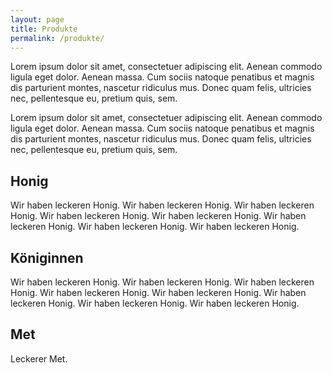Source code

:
 ```yaml
---
layout: page
title: Produkte
permalink: /produkte/
---
```


Lorem ipsum dolor sit amet, consectetuer adipiscing elit. Aenean commodo ligula eget dolor. Aenean massa. Cum sociis natoque penatibus et magnis dis parturient montes, nascetur ridiculus mus. Donec quam felis, ultricies nec, pellentesque eu, pretium quis, sem.

Lorem ipsum dolor sit amet, consectetuer adipiscing elit. Aenean commodo ligula eget dolor. Aenean massa. Cum sociis natoque penatibus et magnis dis parturient montes, nascetur ridiculus mus. Donec quam felis, ultricies nec, pellentesque eu, pretium quis, sem.

## Honig

Wir haben leckeren Honig. Wir haben leckeren Honig. Wir haben leckeren Honig. Wir haben leckeren Honig. Wir haben leckeren Honig. Wir haben leckeren Honig. Wir haben leckeren Honig. Wir haben leckeren Honig.

## Königinnen

Wir haben leckeren Honig. Wir haben leckeren Honig. Wir haben leckeren Honig. Wir haben leckeren Honig. Wir haben leckeren Honig. Wir haben leckeren Honig. Wir haben leckeren Honig. Wir haben leckeren Honig.

## Met

Leckerer Met.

▶ TO DO: Repeat the records in full and exactly, leaving every picture out.

▶ EXPECTED ANSWER:
Source code

:
 ```yaml
---
layout: page
title: Produkte
permalink: /produkte/
---
```


Lorem ipsum dolor sit amet, consectetuer adipiscing elit. Aenean commodo ligula eget dolor. Aenean massa. Cum sociis natoque penatibus et magnis dis parturient montes, nascetur ridiculus mus. Donec quam felis, ultricies nec, pellentesque eu, pretium quis, sem.

Lorem ipsum dolor sit amet, consectetuer adipiscing elit. Aenean commodo ligula eget dolor. Aenean massa. Cum sociis natoque penatibus et magnis dis parturient montes, nascetur ridiculus mus. Donec quam felis, ultricies nec, pellentesque eu, pretium quis, sem.

## Honig

Wir haben leckeren Honig. Wir haben leckeren Honig. Wir haben leckeren Honig. Wir haben leckeren Honig. Wir haben leckeren Honig. Wir haben leckeren Honig. Wir haben leckeren Honig. Wir haben leckeren Honig.

## Königinnen

Wir haben leckeren Honig. Wir haben leckeren Honig. Wir haben leckeren Honig. Wir haben leckeren Honig. Wir haben leckeren Honig. Wir haben leckeren Honig. Wir haben leckeren Honig. Wir haben leckeren Honig.

## Met

Leckerer Met.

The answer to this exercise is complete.